§ TASK
Copy out each line of the material that includes the word "inside".

Start of Block

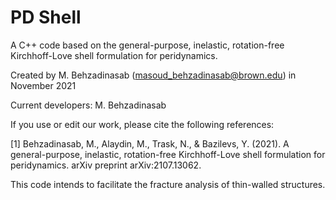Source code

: # PD Shell

A C++ code based on the general-purpose, inelastic, rotation-free Kirchhoff-Love shell formulation for peridynamics.

Created by M. Behzadinasab (masoud_behzadinasab@brown.edu) in November 2021

Current developers: M. Behzadinasab

If you use or edit our work, please cite the following references:

[1] Behzadinasab, M., Alaydin, M., Trask, N., & Bazilevs, Y. (2021). A general-purpose, inelastic, rotation-free Kirchhoff-Love shell formulation for peridynamics. arXiv preprint arXiv:2107.13062.

This code intends to facilitate the fracture analysis of thin-walled structures.
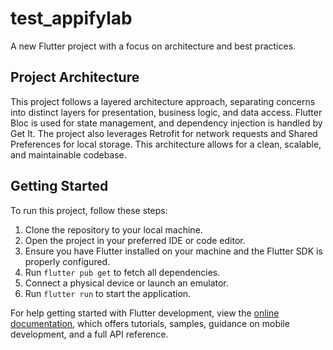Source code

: # test_appifylab

A new Flutter project with a focus on architecture and best practices.

## Project Architecture

This project follows a layered architecture approach, separating concerns into distinct layers for presentation, business logic, and data access. Flutter Bloc is used for state management, and dependency injection is handled by Get It. The project also leverages Retrofit for network requests and Shared Preferences for local storage. This architecture allows for a clean, scalable, and maintainable codebase.

## Getting Started

To run this project, follow these steps:

1. Clone the repository to your local machine.
2. Open the project in your preferred IDE or code editor.
3. Ensure you have Flutter installed on your machine and the Flutter SDK is properly configured.
4. Run `flutter pub get` to fetch all dependencies.
5. Connect a physical device or launch an emulator.
6. Run `flutter run` to start the application.

For help getting started with Flutter development, view the
[online documentation](https://docs.flutter.dev/), which offers tutorials,
samples, guidance on mobile development, and a full API reference.
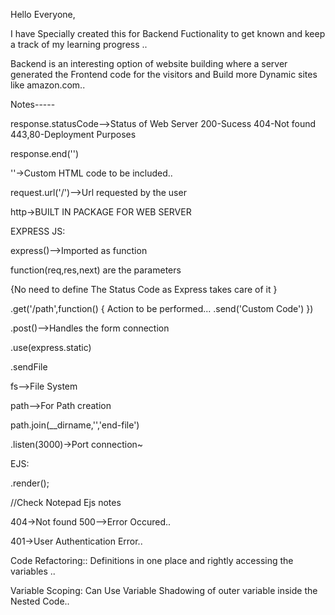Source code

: Hello Everyone,

I have Specially created this for Backend 
Fuctionality to get known and keep a track of my learning progress ..

Backend is an interesting option of website building where 
a server generated the Frontend code for the visitors and 
Build more Dynamic sites like amazon.com..

Notes-----

response.statusCode-->Status of Web Server 200-Sucess 404-Not found
443,80-Deployment Purposes

response.end('')

''->Custom HTML code to be included..

request.url('/')-->Url requested by the user

http->BUILT IN PACKAGE FOR WEB SERVER


EXPRESS JS:

express()-->Imported as function

function(req,res,next) are the parameters

{No need to define The Status Code as Express takes care of it }

.get('/path',function()
{
    Action to be performed...
    .send('Custom Code')
})

.post()-->Handles the form connection

.use(express.static)

.sendFile

fs-->File System

path-->For Path creation

path.join(__dirname,'','end-file')

.listen(3000)->Port connection~

EJS:

.render();

//Check Notepad Ejs notes


404->Not found 500-->Error Occured..

401->User Authentication Error..

Code Refactoring::
Definitions in one place and rightly accessing the variables ..

Variable Scoping:
Can Use Variable Shadowing of outer variable inside the Nested Code..
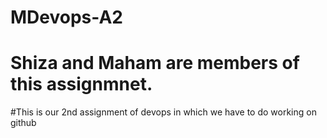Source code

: # MDevops-A2
# Shiza and Maham are members of this assignmnet.
#This is our 2nd assignment of devops in which we have to do working on github
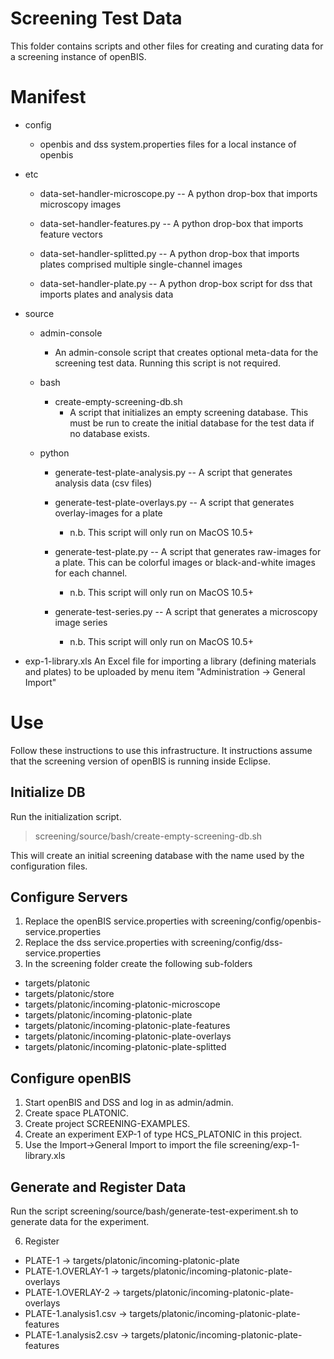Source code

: Screening Test Data
===================

This folder contains scripts and other files for creating and curating data for a screening instance of openBIS.

Manifest
========

* config 
 	* openbis and dss system.properties files for a local instance of openbis

* etc 
	* data-set-handler-microscope.py -- A python drop-box that imports microscopy images

	* data-set-handler-features.py -- A python drop-box that imports feature vectors

	* data-set-handler-splitted.py -- A python drop-box that imports plates comprised multiple single-channel images

	* data-set-handler-plate.py -- A python drop-box script for dss that imports plates and analysis data

* source
	* admin-console
		* An admin-console script that creates optional meta-data for the screening test data. 
		  Running this script is not required.

	* bash
		* create-empty-screening-db.sh
			* A script that initializes an empty screening database. This must be run to create the initial 
			  database for the test data if no database exists.
			
	* python
		* generate-test-plate-analysis.py -- A script that generates analysis data (csv files)

		* generate-test-plate-overlays.py -- A script that generates overlay-images for a plate
			* n.b. This script will only run on MacOS 10.5+			

		* generate-test-plate.py -- A script that generates raw-images for a plate. This can be
		  colorful images or black-and-white images for each channel.
			* n.b. This script will only run on MacOS 10.5+

		* generate-test-series.py -- A script that generates a microscopy image series
			* n.b. This script will only run on MacOS 10.5+	
			
			
* exp-1-library.xls
  An Excel file for importing a library (defining materials and plates) to be uploaded by
  menu item "Administration -> General Import"	

Use
===

Follow these instructions to use this infrastructure. It instructions assume that 
the screening version of openBIS is running inside Eclipse.

Initialize DB
-------------

Run the initialization script.

> screening/source/bash/create-empty-screening-db.sh

This will create an initial screening database with the name used by the configuration files.

Configure Servers
-----------------

1. Replace the openBIS service.properties with screening/config/openbis-service.properties
2. Replace the dss service.properties with screening/config/dss-service.properties
3. In the screening folder create the following sub-folders 
* targets/platonic
* targets/platonic/store
* targets/platonic/incoming-platonic-microscope
* targets/platonic/incoming-platonic-plate
* targets/platonic/incoming-platonic-plate-features
* targets/platonic/incoming-platonic-plate-overlays
* targets/platonic/incoming-platonic-plate-splitted

Configure openBIS
-----------------

1. Start openBIS and DSS and log in as admin/admin.
2. Create space PLATONIC.
3. Create project SCREENING-EXAMPLES.
3. Create an experiment EXP-1 of type HCS_PLATONIC in this project.
4. Use the Import->General Import to import the file screening/exp-1-library.xls

Generate and Register Data
--------------------------

Run the script screening/source/bash/generate-test-experiment.sh to generate data for the experiment.

6. Register

* PLATE-1 -> targets/platonic/incoming-platonic-plate
* PLATE-1.OVERLAY-1 -> targets/platonic/incoming-platonic-plate-overlays
* PLATE-1.OVERLAY-2 -> targets/platonic/incoming-platonic-plate-overlays
* PLATE-1.analysis1.csv -> targets/platonic/incoming-platonic-plate-features
* PLATE-1.analysis2.csv -> targets/platonic/incoming-platonic-plate-features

End of Block

§ ANSWER AREA
Can Use Variable Shadowing of outer variable inside the Nested Code..
the screening version of openBIS is running inside Eclipse.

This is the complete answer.